Perceba como a palavra tem mesma origem de espelho, e está, em sua essência, ligada ao ato de observar. E, a partir destes, obter vantagens. Ou seja, o especulador é aquele que observa com atenção em busca de possibilidades de vantagens. Por isso se diz, por exemplo, que negociar em bolsa de valores é uma atividade especulativa.
Observe que o especulador não quer correr riscos, ou fazer apostas, ou produzir algo. Quer apenas identificar uma possibilidade de ganhos com grandes chances de sucesso e se utilizar dela. Portanto, o especulador não é empreendedor. Este último é aquele que toma riscos, investe seu próprio capital e produz riqueza nacional. Ou seja, atividade quase oposta à do especulador.
Transportando para o setor imobiliário, o empreendedor seria aquele que investe no empreendimento, utilizando principalmente seus próprios recursos, tomando o risco do negócio para si e produz bens, ou seja, cria riqueza. Assim sendo, este empreendedor imobiliário não poderia ser classificado como especulador.
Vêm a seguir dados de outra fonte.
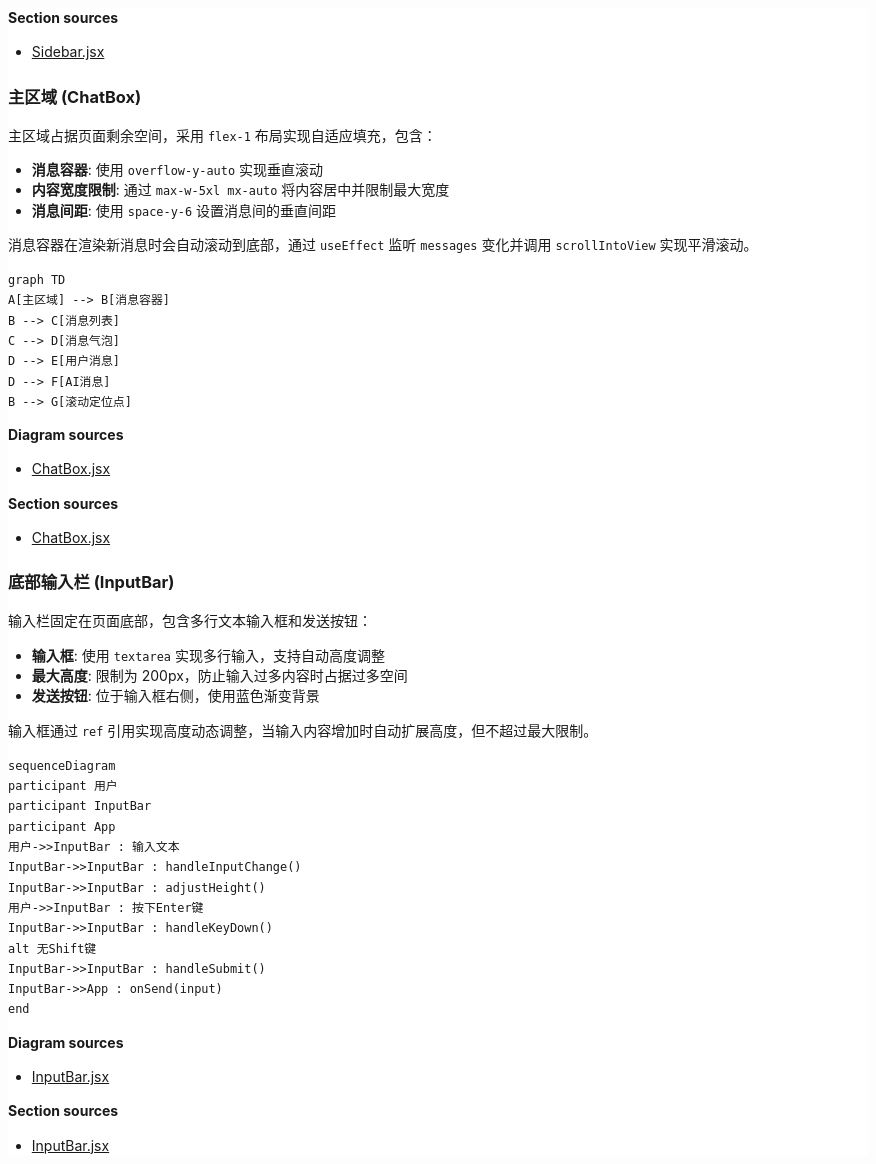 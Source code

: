 **Section sources**
- [Sidebar.jsx](file://frontend/src/components/Sidebar.jsx)

### 主区域 (ChatBox)
主区域占据页面剩余空间，采用 `flex-1` 布局实现自适应填充，包含：
- **消息容器**: 使用 `overflow-y-auto` 实现垂直滚动
- **内容宽度限制**: 通过 `max-w-5xl mx-auto` 将内容居中并限制最大宽度
- **消息间距**: 使用 `space-y-6` 设置消息间的垂直间距

消息容器在渲染新消息时会自动滚动到底部，通过 `useEffect` 监听 `messages` 变化并调用 `scrollIntoView` 实现平滑滚动。

```mermaid
graph TD
A[主区域] --> B[消息容器]
B --> C[消息列表]
C --> D[消息气泡]
D --> E[用户消息]
D --> F[AI消息]
B --> G[滚动定位点]
```

**Diagram sources**
- [ChatBox.jsx](file://frontend/src/components/ChatBox.jsx)

**Section sources**
- [ChatBox.jsx](file://frontend/src/components/ChatBox.jsx)

### 底部输入栏 (InputBar)
输入栏固定在页面底部，包含多行文本输入框和发送按钮：
- **输入框**: 使用 `textarea` 实现多行输入，支持自动高度调整
- **最大高度**: 限制为 200px，防止输入过多内容时占据过多空间
- **发送按钮**: 位于输入框右侧，使用蓝色渐变背景

输入框通过 `ref` 引用实现高度动态调整，当输入内容增加时自动扩展高度，但不超过最大限制。

```mermaid
sequenceDiagram
participant 用户
participant InputBar
participant App
用户->>InputBar : 输入文本
InputBar->>InputBar : handleInputChange()
InputBar->>InputBar : adjustHeight()
用户->>InputBar : 按下Enter键
InputBar->>InputBar : handleKeyDown()
alt 无Shift键
InputBar->>InputBar : handleSubmit()
InputBar->>App : onSend(input)
end
```

**Diagram sources**
- [InputBar.jsx](file://frontend/src/components/InputBar.jsx)

**Section sources**
- [InputBar.jsx](file://frontend/src/components/InputBar.jsx)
Por outro lado, o proprietário de terras que faz retenção aguardando a chegada de benefícios urbanos (luz, água, esgoto, iluminação, pavimentação, equipamentos comunitários, transporte, etc.), não está produzindo riqueza por não produzir nenhum bem; não corre muitos riscos, pois trabalha com a baixa liquidez para obter a valorização patrimonial com o passar do tempo; e não está investindo nada além do que foi pago na aquisição da terra e tributos sobre a propriedade (que tradicionalmente no Brasil, são inferiores à tributação sobre o consumo). Este sim, é o especulador. E a paisagem que ele produz é a da terra nua, sem qualquer benfeitoria ou edificação – exatamente o oposto da imagem que a imprensa mostra associada à especulação imobiliária.
A promulgação do Estatuto da Cidade (Lei Federal 10.257/2001) foi um importante passo para o combate à retenção especulativa de terras urbanas, equilibrou um pouco melhor a disputa entre especuladores e empreendedores imobiliários e ajudou a divulgar com mais propriedade estes conceitos. Mas todos estes efeitos, ainda que crescentes, são pequenos frente aos equívocos cristalizados pela repetição incorreta de nomes e conceitos.
A crítica às áreas urbanas de desenvolvimento desproporcional, sem desenho ou incoerente com o entorno urbano é muito válida, claro. Mas talvez suas causas sejam outras, diferentes da especulação. Por exemplo, a ineficácia do Estado em regular a atividade do empreendedor, que, por definição, produzirá o máximo possível buscando a maximização de retornos, pois esta é a sua natureza, e é assim que este agente mitiga seus riscos.